## PROBLEM DETAILS
Pictures stay out; everything else in the records below is to be repeated exactly.

## TASK DATA
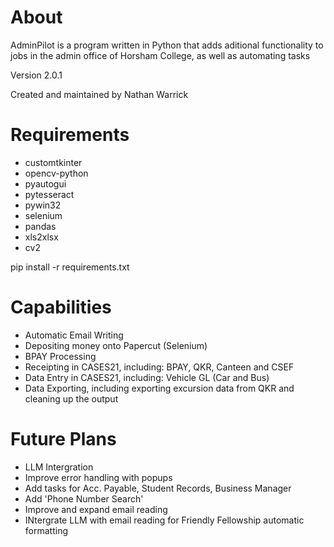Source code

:# About
AdminPilot is a program written in Python that adds aditional functionality to jobs in the admin office of Horsham College, as well as automating tasks

Version 2.0.1

Created and maintained by Nathan Warrick

# Requirements
* customtkinter
* opencv-python
* pyautogui
* pytesseract
* pywin32
* selenium
* pandas
* xls2xlsx
* cv2


pip install -r requirements.txt


# Capabilities
* Automatic Email Writing
* Depositing money onto Papercut (Selenium)
* BPAY Processing 
* Receipting in CASES21, including: BPAY, QKR, Canteen and CSEF
* Data Entry in CASES21, including: Vehicle GL (Car and Bus)
* Data Exporting, including exporting excursion data from QKR and cleaning up the output 

# Future Plans
* LLM Intergration
* Improve error handling with popups
* Add tasks for Acc. Payable, Student Records, Business Manager
* Add 'Phone Number Search'
* Improve and expand email reading
* INtergrate LLM with email reading for Friendly Fellowship automatic formatting
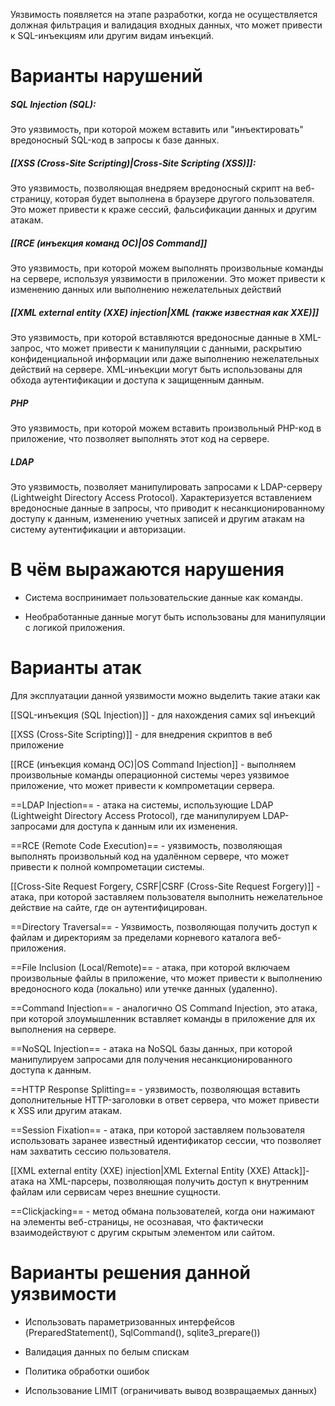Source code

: 
Уязвимость появляется на этапе разработки, когда не осуществляется должная фильтрация и валидация входных данных, что может привести к SQL-инъекциям или другим видам инъекций.

# Варианты нарушений

##### SQL Injection (SQL):
Это уязвимость, при которой можем вставить или "инъектировать" вредоносный SQL-код в запросы к базе данных.

##### [[XSS (Cross-Site Scripting)|Cross-Site Scripting (XSS)]]:
Это уязвимость, позволяющая внедряем вредоносный скрипт на веб-страницу, которая будет выполнена в браузере другого пользователя. Это может привести к краже сессий, фальсификации данных и другим атакам.

##### [[RCE (инъекция команд ОС)|OS Command]]
Это уязвимость, при которой можем выполнять произвольные команды на сервере, используя уязвимости в приложении. Это может привести к изменению данных или выполнению нежелательных действий

##### [[XML external entity (XXE) injection|XML (также известная как XXE)]]
Это уязвимость, при которой вставляются вредоносные данные в XML-запрос, что может привести к манипуляции с данными, раскрытию конфиденциальной информации или даже выполнению нежелательных действий на сервере. XML-инъекции могут быть использованы для обхода аутентификации и доступа к защищенным данным.

##### PHP
Это уязвимость, при которой можем вставить произвольный PHP-код в приложение, что позволяет выполнять этот код на сервере.

##### LDAP
Это уязвимость, позволяет манипулировать запросами к LDAP-серверу (Lightweight Directory Access Protocol). Характеризуется вставлением вредоносные данные в запросы, что приводит к несанкционированному доступу к данным, изменению учетных записей и другим атакам на систему аутентификации и авторизации.

# В чём выражаются нарушения

- Система воспринимает пользовательские данные как команды.

- Необработанные данные могут быть использованы для манипуляции с логикой приложения.
# Варианты атак

Для эксплуатации данной уязвимости можно выделить такие атаки как 

[[SQL-инъекция (SQL Injection)]] - для нахождения самих sql инъекций 

[[XSS (Cross-Site Scripting)]] - для внедрения скриптов в веб приложение

[[RCE (инъекция команд ОС)|OS Command Injection]] - выполняем произвольные команды операционной системы через уязвимое приложение, что может привести к компрометации сервера.

==LDAP Injection== - атака на системы, использующие LDAP (Lightweight Directory Access Protocol), где манипулируем LDAP-запросами для доступа к данным или их изменения.

==RCE (Remote Code Execution)== - уязвимость, позволяющая выполнять произвольный код на удалённом сервере, что может привести к полной компрометации системы.

[[Cross-Site Request Forgery, CSRF|CSRF (Cross-Site Request Forgery)]] - атака, при которой заставляем пользователя выполнить нежелательное действие на сайте, где он аутентифицирован.

==Directory Traversal== - Уязвимость, позволяющая получить доступ к файлам и директориям за пределами корневого каталога веб-приложения.

==File Inclusion (Local/Remote)== - атака, при которой включаем произвольные файлы в приложение, что может привести к выполнению вредоносного кода (локально) или утечке данных (удаленно).

==Command Injection== - аналогично OS Command Injection, это атака, при которой злоумышленник вставляет команды в приложение для их выполнения на сервере.

==NoSQL Injection== - атака на NoSQL базы данных, при которой манипулируем запросами для получения несанкционированного доступа к данным.

==HTTP Response Splitting== - уязвимость, позволяющая вставить дополнительные HTTP-заголовки в ответ сервера, что может привести к XSS или другим атакам.

==Session Fixation== - атака, при которой заставляем пользователя использовать заранее известный идентификатор сессии, что позволяет нам захватить сессию пользователя.

[[XML external entity (XXE) injection|XML External Entity (XXE) Attack]]- атака на XML-парсеры, позволяющая получить доступ к внутренним файлам или сервисам через внешние сущности.

==Clickjacking== - метод обмана пользователей, когда они нажимают на элементы веб-страницы, не осознавая, что фактически взаимодействуют с другим скрытым элементом или сайтом.

# Варианты решения данной уязвимости

- Использовать параметризованных интерфейсов (PreparedStatement(), SqlCommand(), sqlite3_prepare())

- Валидация данных по белым спискам 

- Политика обработки ошибок

- Использование LIMIT (ограничивать вывод возвращаемых данных)
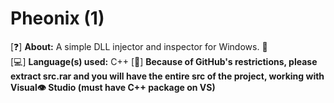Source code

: # Pheonix (1)
[❓] **About:** A simple DLL injector and inspector for Windows. 💉  
[💻] **Language(s) used:** C++
[🤑] **Because of GitHub's restrictions, please extract src.rar and you will have the entire src of the project, working with Visual👁️ Studio (must have C++ package on VS)**
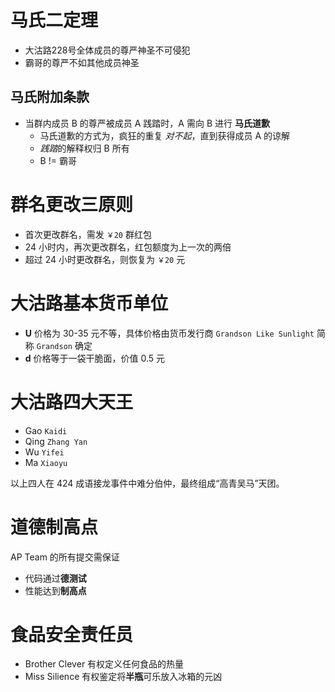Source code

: # 马氏二定理

- 大沽路228号全体成员的尊严神圣不可侵犯
- 霸哥的尊严不如其他成员神圣

## 马氏附加条款

- 当群内成员 B 的尊严被成员 A 践踏时，A 需向 B 进行 **马氏道歉**
  - 马氏道歉的方式为，疯狂的重复 *对不起*，直到获得成员 A 的谅解
  - *践踏*的解释权归 B 所有
  - B != 霸哥
  

# 群名更改三原则

- 首次更改群名，需发 `￥20` 群红包
- 24 小时内，再次更改群名，红包额度为上一次的两倍
- 超过 24 小时更改群名，则恢复为 `￥20` 元

# 大沽路基本货币单位

- **U** 价格为 30-35 元不等，具体价格由货币发行商 `Grandson Like Sunlight` 简称 `Grandson` 确定
- **d** 价格等于一袋干脆面，价值 0.5 元

# 大沽路四大天王

- Gao `Kaidi`
- Qing `Zhang Yan`
- Wu `Yifei`
- Ma `Xiaoyu`

以上四人在 424 成语接龙事件中难分伯仲，最终组成“高青吴马”天团。

# 道德制高点

AP Team 的所有提交需保证
- 代码通过**德测试**
- 性能达到**制高点**

# 食品安全责任员

- Brother Clever 有权定义任何食品的热量
- Miss Silience 有权鉴定将**半瓶**可乐放入冰箱的元凶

## WRITTEN ANSWER
Source code

:# About
AdminPilot is a program written in Python that adds aditional functionality to jobs in the admin office of Horsham College, as well as automating tasks

Version 2.0.1

Created and maintained by Nathan Warrick

# Requirements
* customtkinter
* opencv-python
* pyautogui
* pytesseract
* pywin32
* selenium
* pandas
* xls2xlsx
* cv2


pip install -r requirements.txt


# Capabilities
* Automatic Email Writing
* Depositing money onto Papercut (Selenium)
* BPAY Processing 
* Receipting in CASES21, including: BPAY, QKR, Canteen and CSEF
* Data Entry in CASES21, including: Vehicle GL (Car and Bus)
* Data Exporting, including exporting excursion data from QKR and cleaning up the output 

# Future Plans
* LLM Intergration
* Improve error handling with popups
* Add tasks for Acc. Payable, Student Records, Business Manager
* Add 'Phone Number Search'
* Improve and expand email reading
* INtergrate LLM with email reading for Friendly Fellowship automatic formatting
Source code

: 
Уязвимость появляется на этапе разработки, когда не осуществляется должная фильтрация и валидация входных данных, что может привести к SQL-инъекциям или другим видам инъекций.

# Варианты нарушений

##### SQL Injection (SQL):
Это уязвимость, при которой можем вставить или "инъектировать" вредоносный SQL-код в запросы к базе данных.

##### [[XSS (Cross-Site Scripting)|Cross-Site Scripting (XSS)]]:
Это уязвимость, позволяющая внедряем вредоносный скрипт на веб-страницу, которая будет выполнена в браузере другого пользователя. Это может привести к краже сессий, фальсификации данных и другим атакам.

##### [[RCE (инъекция команд ОС)|OS Command]]
Это уязвимость, при которой можем выполнять произвольные команды на сервере, используя уязвимости в приложении. Это может привести к изменению данных или выполнению нежелательных действий

##### [[XML external entity (XXE) injection|XML (также известная как XXE)]]
Это уязвимость, при которой вставляются вредоносные данные в XML-запрос, что может привести к манипуляции с данными, раскрытию конфиденциальной информации или даже выполнению нежелательных действий на сервере. XML-инъекции могут быть использованы для обхода аутентификации и доступа к защищенным данным.

##### PHP
Это уязвимость, при которой можем вставить произвольный PHP-код в приложение, что позволяет выполнять этот код на сервере.

##### LDAP
Это уязвимость, позволяет манипулировать запросами к LDAP-серверу (Lightweight Directory Access Protocol). Характеризуется вставлением вредоносные данные в запросы, что приводит к несанкционированному доступу к данным, изменению учетных записей и другим атакам на систему аутентификации и авторизации.

# В чём выражаются нарушения

- Система воспринимает пользовательские данные как команды.

- Необработанные данные могут быть использованы для манипуляции с логикой приложения.
# Варианты атак

Для эксплуатации данной уязвимости можно выделить такие атаки как 

[[SQL-инъекция (SQL Injection)]] - для нахождения самих sql инъекций 

[[XSS (Cross-Site Scripting)]] - для внедрения скриптов в веб приложение

[[RCE (инъекция команд ОС)|OS Command Injection]] - выполняем произвольные команды операционной системы через уязвимое приложение, что может привести к компрометации сервера.

==LDAP Injection== - атака на системы, использующие LDAP (Lightweight Directory Access Protocol), где манипулируем LDAP-запросами для доступа к данным или их изменения.

==RCE (Remote Code Execution)== - уязвимость, позволяющая выполнять произвольный код на удалённом сервере, что может привести к полной компрометации системы.

[[Cross-Site Request Forgery, CSRF|CSRF (Cross-Site Request Forgery)]] - атака, при которой заставляем пользователя выполнить нежелательное действие на сайте, где он аутентифицирован.

==Directory Traversal== - Уязвимость, позволяющая получить доступ к файлам и директориям за пределами корневого каталога веб-приложения.

==File Inclusion (Local/Remote)== - атака, при которой включаем произвольные файлы в приложение, что может привести к выполнению вредоносного кода (локально) или утечке данных (удаленно).

==Command Injection== - аналогично OS Command Injection, это атака, при которой злоумышленник вставляет команды в приложение для их выполнения на сервере.

==NoSQL Injection== - атака на NoSQL базы данных, при которой манипулируем запросами для получения несанкционированного доступа к данным.

==HTTP Response Splitting== - уязвимость, позволяющая вставить дополнительные HTTP-заголовки в ответ сервера, что может привести к XSS или другим атакам.

==Session Fixation== - атака, при которой заставляем пользователя использовать заранее известный идентификатор сессии, что позволяет нам захватить сессию пользователя.

[[XML external entity (XXE) injection|XML External Entity (XXE) Attack]]- атака на XML-парсеры, позволяющая получить доступ к внутренним файлам или сервисам через внешние сущности.

==Clickjacking== - метод обмана пользователей, когда они нажимают на элементы веб-страницы, не осознавая, что фактически взаимодействуют с другим скрытым элементом или сайтом.

# Варианты решения данной уязвимости

- Использовать параметризованных интерфейсов (PreparedStatement(), SqlCommand(), sqlite3_prepare())

- Валидация данных по белым спискам 

- Политика обработки ошибок

- Использование LIMIT (ограничивать вывод возвращаемых данных)
Source code

: # Pheonix (1)
[❓] **About:** A simple DLL injector and inspector for Windows. 💉  
[💻] **Language(s) used:** C++
[🤑] **Because of GitHub's restrictions, please extract src.rar and you will have the entire src of the project, working with Visual👁️ Studio (must have C++ package on VS)**
Source code

: # 马氏二定理

- 大沽路228号全体成员的尊严神圣不可侵犯
- 霸哥的尊严不如其他成员神圣

## 马氏附加条款

- 当群内成员 B 的尊严被成员 A 践踏时，A 需向 B 进行 **马氏道歉**
  - 马氏道歉的方式为，疯狂的重复 *对不起*，直到获得成员 A 的谅解
  - *践踏*的解释权归 B 所有
  - B != 霸哥
  

# 群名更改三原则

- 首次更改群名，需发 `￥20` 群红包
- 24 小时内，再次更改群名，红包额度为上一次的两倍
- 超过 24 小时更改群名，则恢复为 `￥20` 元

# 大沽路基本货币单位

- **U** 价格为 30-35 元不等，具体价格由货币发行商 `Grandson Like Sunlight` 简称 `Grandson` 确定
- **d** 价格等于一袋干脆面，价值 0.5 元

# 大沽路四大天王

- Gao `Kaidi`
- Qing `Zhang Yan`
- Wu `Yifei`
- Ma `Xiaoyu`

以上四人在 424 成语接龙事件中难分伯仲，最终组成“高青吴马”天团。

# 道德制高点

AP Team 的所有提交需保证
- 代码通过**德测试**
- 性能达到**制高点**

# 食品安全责任员

- Brother Clever 有权定义任何食品的热量
- Miss Silience 有权鉴定将**半瓶**可乐放入冰箱的元凶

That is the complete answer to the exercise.